However, to say radiation is also to say separation from the source of light. Since God is the absolute and infinite Good, whatever is not God — that is to say, the world as such—cannot be absolutely good: the non-divinity of the cosmos brings with it, in its limitations, the phenomenon of evil or wickedness which, because it is a contrast, emphasizes all the more the nature of the Good. “The more he blasphemes”, as Eckhart said, “the more he praises God”.........................................
The intellect of man can be expressed on basically three levels. The first and lowest is the exoteric plan or what Plato describes as the cave. It governs the outer man. Sometimes a person feels something more than external conditioning. Their search for meaning leads them to feel their inner man. It is the inner man that is called to experience the highest level or the transcendent level of reality: the ONE. It begins the struggle between the outer and inner man: conditioning and consciousness.“The divine Ground of all existence is a spiritual Absolute, ineffable in terms of discursive thought, but (in certain circumstances) susceptible of being directly experienced and realized by the human being. This Absolute is the God-without-form of Hindu and Christian mystical phraseology. The last end of man, the ultimate reason for human existence, is unitive knowledge of the divine Ground—the knowledge that can come only to those who are prepared to “Die to self” and so make room, as it were, for God.”
― Aldous Huxley, The Perennial Philosophy
All the great tradition initiating with a conscious source enter the world at the transcendent level but gradually devolve over time into the exoteric level producing the world of opinions. At the transcendent level they are the same but gradually conditioned to accommodate the mind of the world. The western mind and its concern for science is different than the Eastern mind and its concern for behavior. The modern world consisting of the battle of opinions expressing the exoteric level of conflict is the natural result of the exoteric world.
G.I. Gurdjieff has been a great influence. Without being exposed to the great laws and the relationship between Gurdjieff's cosmology and Ouspensky's dimensions I would not have my respect for understanding rather than parroting. Once a person has become disappointed then these ideas can become meaningful so no sense in debating partial truths in a secular forum when the purpose of these ideas is to awaken to wholeness.

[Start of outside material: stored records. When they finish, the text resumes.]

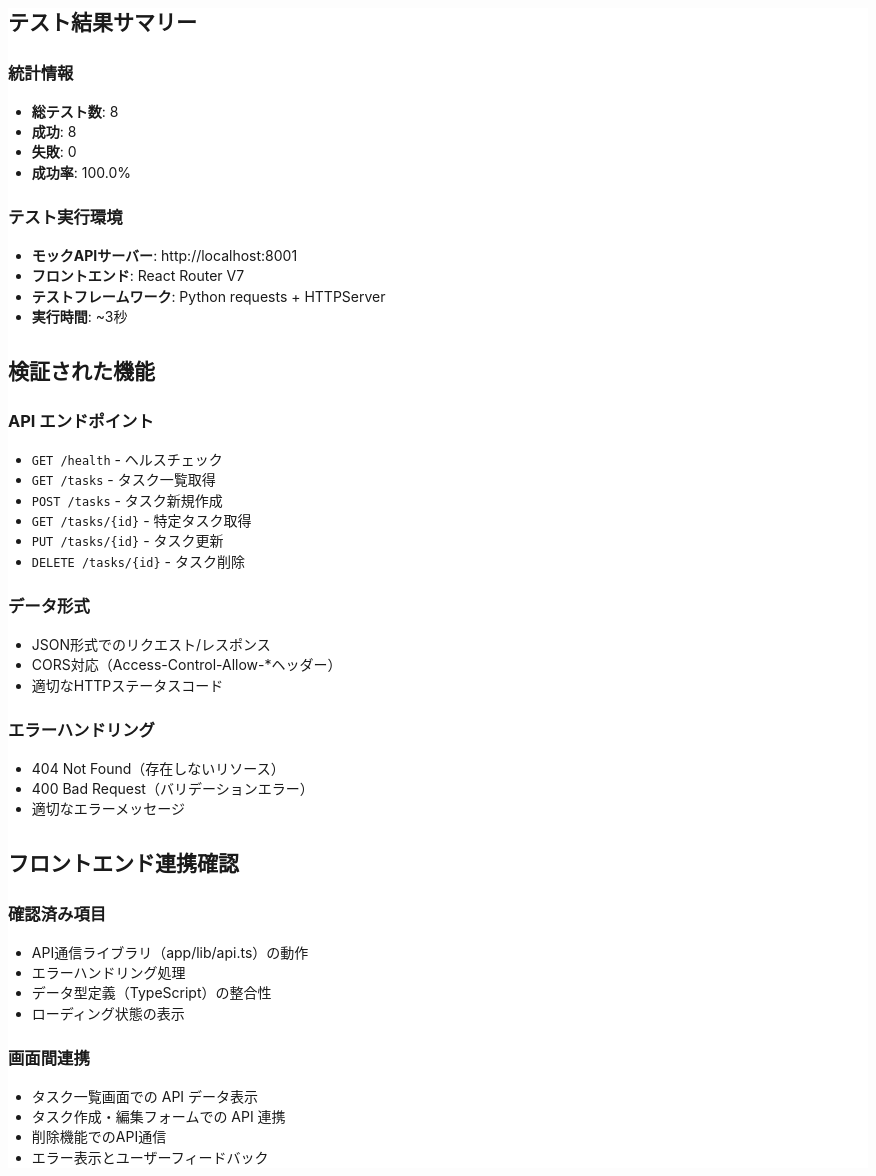 ## テスト結果サマリー

### 統計情報
- **総テスト数**: 8
- **成功**: 8
- **失敗**: 0
- **成功率**: 100.0%

### テスト実行環境
- **モックAPIサーバー**: http://localhost:8001
- **フロントエンド**: React Router V7
- **テストフレームワーク**: Python requests + HTTPServer
- **実行時間**: ~3秒

## 検証された機能

### API エンドポイント
- `GET /health` - ヘルスチェック
- `GET /tasks` - タスク一覧取得
- `POST /tasks` - タスク新規作成
- `GET /tasks/{id}` - 特定タスク取得
- `PUT /tasks/{id}` - タスク更新
- `DELETE /tasks/{id}` - タスク削除

### データ形式
- JSON形式でのリクエスト/レスポンス
- CORS対応（Access-Control-Allow-*ヘッダー）
- 適切なHTTPステータスコード

### エラーハンドリング
- 404 Not Found（存在しないリソース）
- 400 Bad Request（バリデーションエラー）
- 適切なエラーメッセージ

## フロントエンド連携確認

### 確認済み項目
- API通信ライブラリ（app/lib/api.ts）の動作
- エラーハンドリング処理
- データ型定義（TypeScript）の整合性
- ローディング状態の表示

### 画面間連携
- タスク一覧画面での API データ表示
- タスク作成・編集フォームでの API 連携
- 削除機能でのAPI通信
- エラー表示とユーザーフィードバック
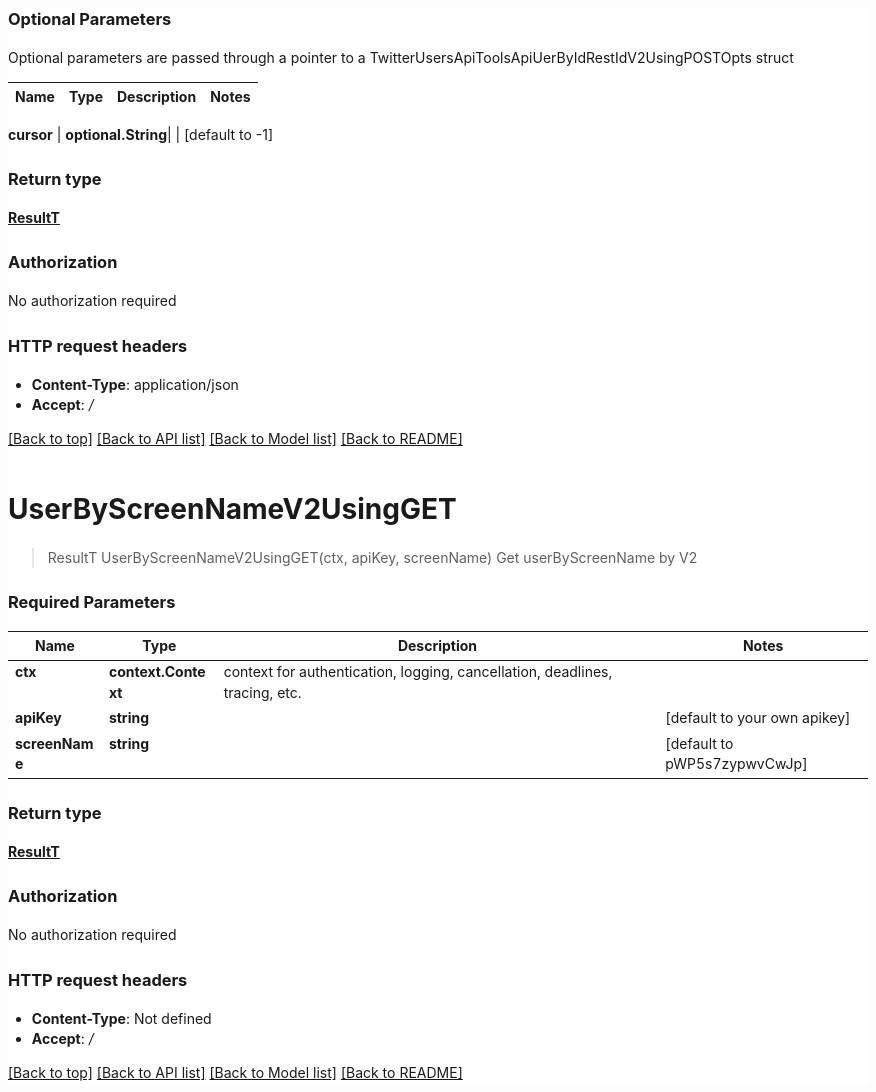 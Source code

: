 ### Optional Parameters
Optional parameters are passed through a pointer to a TwitterUsersApiToolsApiUerByIdRestIdV2UsingPOSTOpts struct

Name | Type | Description  | Notes
------------- | ------------- | ------------- | -------------


 **cursor** | **optional.String**|  | [default to -1]

### Return type

[**ResultT**](ResultT.md)

### Authorization

No authorization required

### HTTP request headers

 - **Content-Type**: application/json
 - **Accept**: */*

[[Back to top]](#) [[Back to API list]](../README.md#documentation-for-api-endpoints) [[Back to Model list]](../README.md#documentation-for-models) [[Back to README]](../README.md)

# **UserByScreenNameV2UsingGET**
> ResultT UserByScreenNameV2UsingGET(ctx, apiKey, screenName)
Get userByScreenName by V2

### Required Parameters

Name | Type | Description  | Notes
------------- | ------------- | ------------- | -------------
 **ctx** | **context.Context** | context for authentication, logging, cancellation, deadlines, tracing, etc.
  **apiKey** | **string**|  | [default to your own apikey]
  **screenName** | **string**|  | [default to pWP5s7zypwvCwJp]

### Return type

[**ResultT**](ResultT.md)

### Authorization

No authorization required

### HTTP request headers

 - **Content-Type**: Not defined
 - **Accept**: */*

[[Back to top]](#) [[Back to API list]](../README.md#documentation-for-api-endpoints) [[Back to Model list]](../README.md#documentation-for-models) [[Back to README]](../README.md)
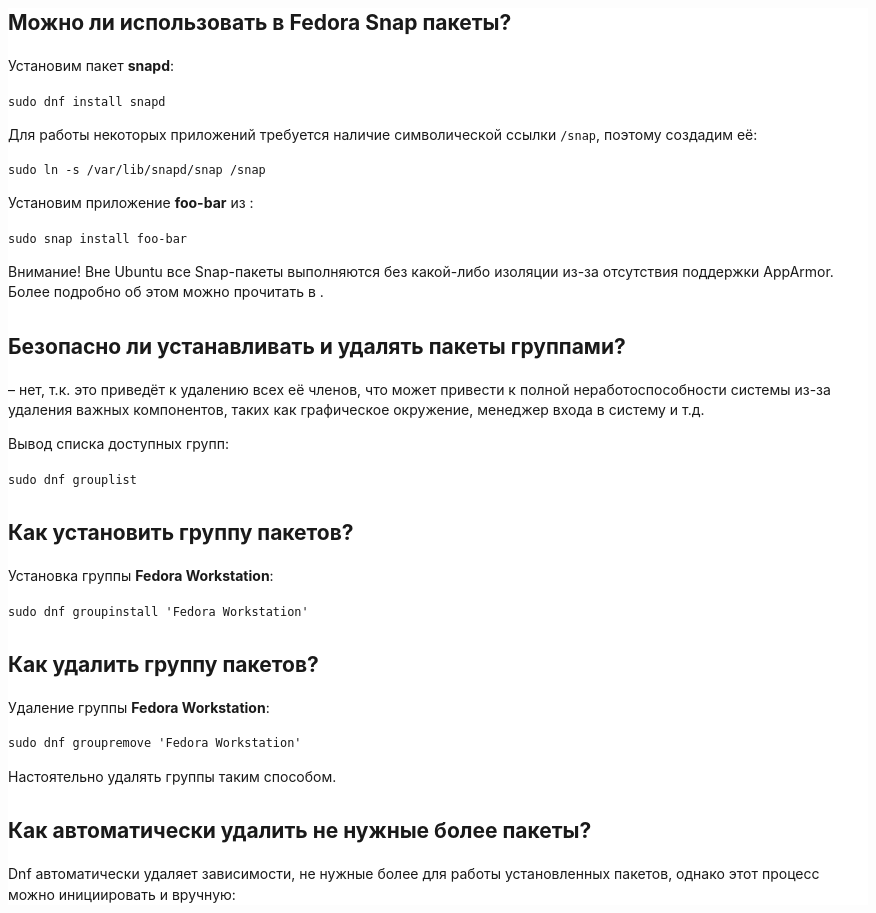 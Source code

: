 ## Можно ли использовать в Fedora Snap пакеты?

Установим пакет **snapd**:

```
sudo dnf install snapd
```

Для работы некоторых приложений требуется наличие символической ссылки `/snap`, поэтому создадим её:

```
sudo ln -s /var/lib/snapd/snap /snap
```

Установим приложение **foo-bar** из :

```
sudo snap install foo-bar
```

Внимание! Вне Ubuntu все Snap-пакеты выполняются без какой-либо изоляции из-за отсутствия поддержки AppArmor. Более подробно об этом можно прочитать в .
## Безопасно ли устанавливать и удалять пакеты группами?

 – нет, т.к. это приведёт к удалению всех её членов, что может привести к полной неработоспособности системы из-за удаления важных компонентов, таких как графическое окружение, менеджер входа в систему и т.д.

Вывод списка доступных групп:

```
sudo dnf grouplist
```
## Как установить группу пакетов?

Установка группы **Fedora Workstation**:

```
sudo dnf groupinstall 'Fedora Workstation'
```

## Как удалить группу пакетов?

Удаление группы **Fedora Workstation**:

```
sudo dnf groupremove 'Fedora Workstation'
```

Настоятельно  удалять группы таким способом.

## Как автоматически удалить не нужные более пакеты?

Dnf автоматически удаляет зависимости, не нужные более для работы установленных пакетов, однако этот процесс можно инициировать и вручную:
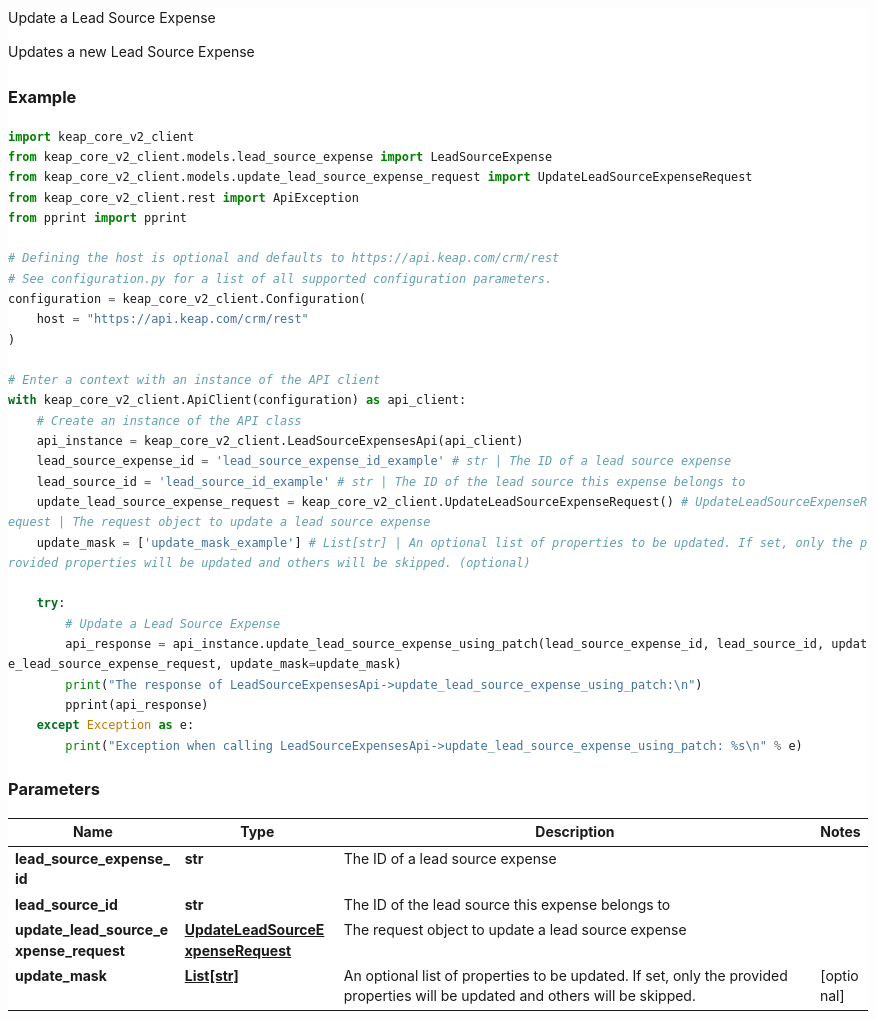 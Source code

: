 Update a Lead Source Expense

Updates a new Lead Source Expense

### Example


```python
import keap_core_v2_client
from keap_core_v2_client.models.lead_source_expense import LeadSourceExpense
from keap_core_v2_client.models.update_lead_source_expense_request import UpdateLeadSourceExpenseRequest
from keap_core_v2_client.rest import ApiException
from pprint import pprint

# Defining the host is optional and defaults to https://api.keap.com/crm/rest
# See configuration.py for a list of all supported configuration parameters.
configuration = keap_core_v2_client.Configuration(
    host = "https://api.keap.com/crm/rest"
)

# Enter a context with an instance of the API client
with keap_core_v2_client.ApiClient(configuration) as api_client:
    # Create an instance of the API class
    api_instance = keap_core_v2_client.LeadSourceExpensesApi(api_client)
    lead_source_expense_id = 'lead_source_expense_id_example' # str | The ID of a lead source expense
    lead_source_id = 'lead_source_id_example' # str | The ID of the lead source this expense belongs to
    update_lead_source_expense_request = keap_core_v2_client.UpdateLeadSourceExpenseRequest() # UpdateLeadSourceExpenseRequest | The request object to update a lead source expense
    update_mask = ['update_mask_example'] # List[str] | An optional list of properties to be updated. If set, only the provided properties will be updated and others will be skipped. (optional)

    try:
        # Update a Lead Source Expense
        api_response = api_instance.update_lead_source_expense_using_patch(lead_source_expense_id, lead_source_id, update_lead_source_expense_request, update_mask=update_mask)
        print("The response of LeadSourceExpensesApi->update_lead_source_expense_using_patch:\n")
        pprint(api_response)
    except Exception as e:
        print("Exception when calling LeadSourceExpensesApi->update_lead_source_expense_using_patch: %s\n" % e)
```


### Parameters


Name | Type | Description  | Notes
------------- | ------------- | ------------- | -------------
 **lead_source_expense_id** | **str**| The ID of a lead source expense | 
 **lead_source_id** | **str**| The ID of the lead source this expense belongs to | 
 **update_lead_source_expense_request** | [**UpdateLeadSourceExpenseRequest**](UpdateLeadSourceExpenseRequest.md)| The request object to update a lead source expense | 
 **update_mask** | [**List[str]**](str.md)| An optional list of properties to be updated. If set, only the provided properties will be updated and others will be skipped. | [optional]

The of course there is Simone Weil. What can a man say about a woman with the mind of a scientist who has grown to experience the heart and verticality of a mystic and puts them together to live by her philosophy in her need to experience truth. For the first time I had experienced what the heart of a woman is capable of being free of vanity. A rare gem.
The Christianity of one living on the exoteric level is completely different then the one having experienced the transcendent level of reality. Yet they have the same name. Having experienced that I am in Plato's cave or at the exoteric level, I am beginning to engage the struggle between my outer an inner man in order to be worthy of the name "human".